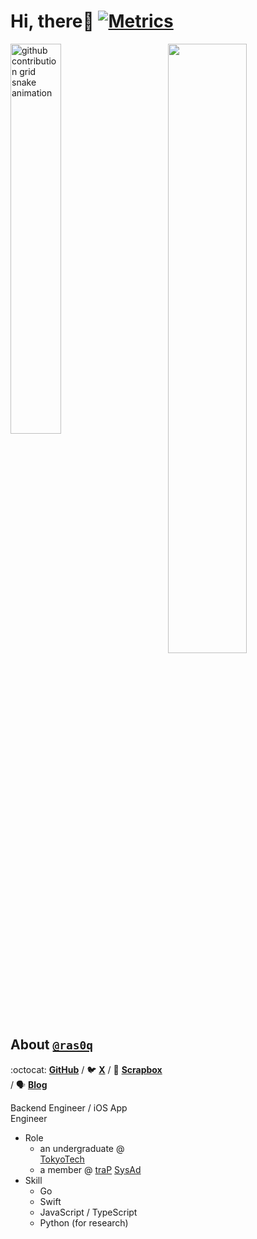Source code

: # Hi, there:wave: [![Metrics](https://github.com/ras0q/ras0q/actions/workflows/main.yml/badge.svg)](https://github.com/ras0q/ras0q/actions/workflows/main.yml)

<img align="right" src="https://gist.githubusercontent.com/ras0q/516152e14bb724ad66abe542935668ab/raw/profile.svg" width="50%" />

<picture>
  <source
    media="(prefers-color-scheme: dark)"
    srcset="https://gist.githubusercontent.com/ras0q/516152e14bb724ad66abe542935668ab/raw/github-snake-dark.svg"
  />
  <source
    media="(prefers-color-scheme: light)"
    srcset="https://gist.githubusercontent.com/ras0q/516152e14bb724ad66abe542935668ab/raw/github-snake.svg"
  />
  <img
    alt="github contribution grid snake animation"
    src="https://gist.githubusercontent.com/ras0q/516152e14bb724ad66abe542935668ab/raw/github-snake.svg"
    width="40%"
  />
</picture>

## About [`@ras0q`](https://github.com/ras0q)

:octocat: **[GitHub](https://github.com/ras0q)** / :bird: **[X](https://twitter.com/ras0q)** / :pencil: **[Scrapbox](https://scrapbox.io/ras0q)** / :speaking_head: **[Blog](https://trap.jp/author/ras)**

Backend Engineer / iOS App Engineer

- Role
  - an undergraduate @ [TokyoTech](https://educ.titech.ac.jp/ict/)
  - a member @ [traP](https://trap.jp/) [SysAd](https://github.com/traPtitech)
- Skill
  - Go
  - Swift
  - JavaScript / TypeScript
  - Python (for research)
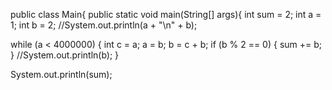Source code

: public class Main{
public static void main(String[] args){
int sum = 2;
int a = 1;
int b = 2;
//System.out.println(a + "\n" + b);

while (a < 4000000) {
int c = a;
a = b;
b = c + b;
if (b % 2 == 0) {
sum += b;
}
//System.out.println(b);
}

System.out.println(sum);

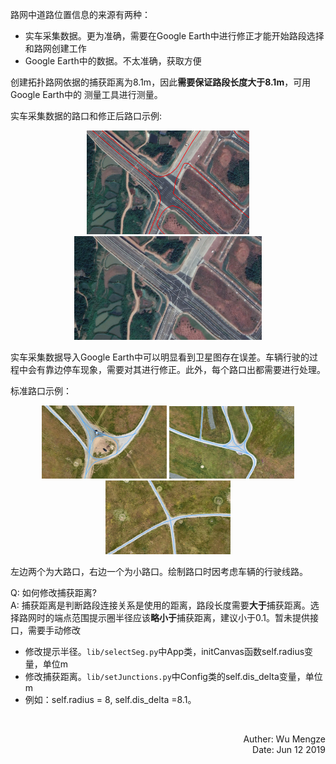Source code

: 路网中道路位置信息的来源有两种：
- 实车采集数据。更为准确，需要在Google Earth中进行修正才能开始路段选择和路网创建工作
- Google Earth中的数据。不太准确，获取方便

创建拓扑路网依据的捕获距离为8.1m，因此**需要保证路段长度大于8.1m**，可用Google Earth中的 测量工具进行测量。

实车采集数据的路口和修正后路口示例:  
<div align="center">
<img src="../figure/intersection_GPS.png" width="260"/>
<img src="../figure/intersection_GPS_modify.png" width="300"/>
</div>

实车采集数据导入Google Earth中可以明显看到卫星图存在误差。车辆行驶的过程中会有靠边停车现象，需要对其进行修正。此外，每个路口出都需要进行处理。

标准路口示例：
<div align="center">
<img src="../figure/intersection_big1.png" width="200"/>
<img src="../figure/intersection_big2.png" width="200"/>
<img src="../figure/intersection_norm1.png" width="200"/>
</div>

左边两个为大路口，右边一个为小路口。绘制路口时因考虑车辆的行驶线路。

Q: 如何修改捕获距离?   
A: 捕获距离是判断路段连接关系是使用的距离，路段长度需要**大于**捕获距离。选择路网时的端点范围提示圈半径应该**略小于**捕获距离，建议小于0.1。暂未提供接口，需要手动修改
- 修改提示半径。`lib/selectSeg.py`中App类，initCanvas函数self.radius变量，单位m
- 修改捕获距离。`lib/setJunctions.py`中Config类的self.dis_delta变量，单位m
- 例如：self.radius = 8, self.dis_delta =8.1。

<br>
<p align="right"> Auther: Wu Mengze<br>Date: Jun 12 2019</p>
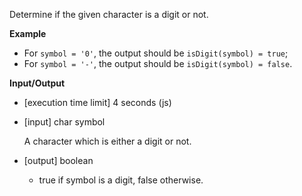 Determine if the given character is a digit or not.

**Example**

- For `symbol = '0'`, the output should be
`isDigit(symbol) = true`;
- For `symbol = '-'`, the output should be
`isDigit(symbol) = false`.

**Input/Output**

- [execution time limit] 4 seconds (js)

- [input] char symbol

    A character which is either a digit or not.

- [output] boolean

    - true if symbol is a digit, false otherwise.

•••

WHAT NEEDS TO BE DONE:
Look over the records. Copy the lines that include the word "should".

EXERCISE ANSWER:
- For `symbol = '0'`, the output should be
- For `symbol = '-'`, the output should be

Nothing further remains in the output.